For each drilling site, there are thousands of different equipment operating simultaneously 24/7. For the oil & gas industry, the downtime can cost millions of dollars daily. As current standard practice, the majority of the equipment are on scheduled maintenance with standby units to reduce the downtime. Scheduled maintenance treats each equipment similarly with simple metrics, such as calendar time or operating time. Using machine learning models to predict equipment failure time accurately can help the business schedule the predictive maintenance accordingly to reduce the downtime and maintenance cost. We have huge sets of time series data and maintenance records in the system, but they are inconsistent with low quality. One particular challenge we have is that the data is not continuous and we need to go through the whole data set to find where the data are continuous over some specified window. Transforming the data for different time windows also presents a challenge: how can we quickly pick the optimized window size among the various choices available and perform transformation in parallel? Data transformations such as the Fourier transforms or wavelet transforms are time consuming and we have to parallelize the operation. We adopted Spark dataframes on Databricks for our computation.
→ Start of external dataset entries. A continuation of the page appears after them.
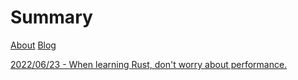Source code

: # Summary

[About](./about.md)
[Blog](./blog/README.md)

[2022/06/23 - When learning Rust, don't worry about performance.](./blog/dont-worry-about-performance.md)
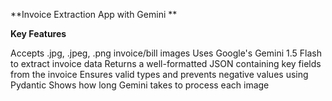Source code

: **Invoice Extraction App with Gemini **

**Key Features**
	
Accepts .jpg, .jpeg, .png invoice/bill images
Uses Google's Gemini 1.5 Flash to extract invoice data
Returns a well-formatted JSON containing key fields from the invoice
Ensures valid types and prevents negative values using Pydantic
Shows how long Gemini takes to process each image


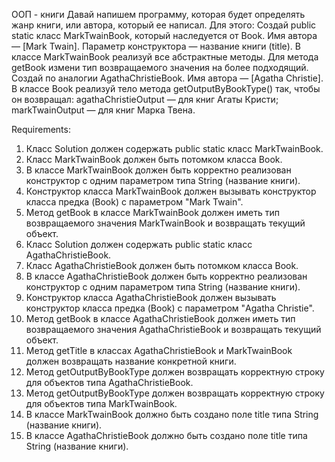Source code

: ООП - книги
Давай напишем программу, которая будет определять жанр книги, или автора, который ее написал.
Для этого:
Создай public static класс MarkTwainBook, который наследуется от Book. Имя автора — [Mark Twain].
Параметр конструктора — название книги (title).
В классе MarkTwainBook реализуй все абстрактные методы.
Для метода getBook измени тип возвращаемого значения на более подходящий.
Создай по аналогии AgathaChristieBook. Имя автора — [Agatha Christie].
В классе Book реализуй тело метода getOutputByBookType() так, чтобы он возвращал:
agathaChristieOutput — для книг Агаты Кристи;
markTwainOutput — для книг Марка Твена.

Requirements:
1. Класс Solution должен содержать public static класс MarkTwainBook.
2. Класс MarkTwainBook должен быть потомком класса Book.
3. В классе MarkTwainBook должен быть корректно реализован конструктор с одним параметром типа String (название книги).
4. Конструктор класса MarkTwainBook должен вызывать конструктор класса предка (Book) с параметром "Mark Twain".
5. Метод getBook в классе MarkTwainBook должен иметь тип возвращаемого значения MarkTwainBook и возвращать текущий объект.
6. Класс Solution должен содержать public static класс AgathaChristieBook.
7. Класс AgathaChristieBook должен быть потомком класса Book.
8. В классе AgathaChristieBook должен быть корректно реализован конструктор с одним параметром типа String (название книги).
9. Конструктор класса AgathaChristieBook должен вызывать конструктор класса предка (Book) с параметром "Agatha Christie".
10. Метод getBook в классе AgathaChristieBook должен иметь тип возвращаемого значения AgathaChristieBook и возвращать текущий объект.
11. Метод getTitle в классах AgathaChristieBook и MarkTwainBook должен возвращать название конкретной книги.
12. Метод getOutputByBookType должен возвращать корректную строку для объектов типа AgathaChristieBook.
13. Метод getOutputByBookType должен возвращать корректную строку для объектов типа MarkTwainBook.
14. В классе MarkTwainBook должно быть создано поле title типа String (название книги).
15. В классе AgathaChristieBook должно быть создано поле title типа String (название книги).
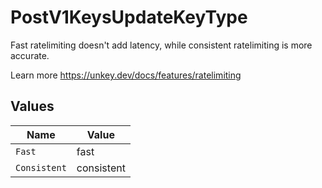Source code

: # PostV1KeysUpdateKeyType

Fast ratelimiting doesn't add latency, while consistent ratelimiting is more accurate.

Learn more
<https://unkey.dev/docs/features/ratelimiting>


## Values

| Name         | Value        |
| ------------ | ------------ |
| `Fast`       | fast         |
| `Consistent` | consistent   |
Here are the two major steps we took to carry out the efficient distributed computing for our data transformations:
– Hi, everyone, thanks for joining this session, my name is Varun Tyagi, and I’m here with my teammate Daili Zhang. We’re a data scientists at Halliburton, which is an oil and gas services company, located in Houston, Texas.
And today we’re gonna talk about how we use Databricks efficiently to help build machine learning models for predictive maintenance. And before we get into the topic, we’d like to introduce our team first.
So we’re part of a department called Halliburton Digital Solutions. And the main function of ATS is to support and consolidate digital transformation across all product service lines, which we call PSLs. And so at Halliburton, we have about 14 PSLs, varying from drilling to cementing, to health and safety and to completion. And our digital solutions group provides common platforms and architectures for data warehousing and governance to analytics development, to business intelligence reporting. And, we streamline and consolidate various processes across, all the product service lines. And we also provide and build a strong talent pipeline or software and digital development within each PSL.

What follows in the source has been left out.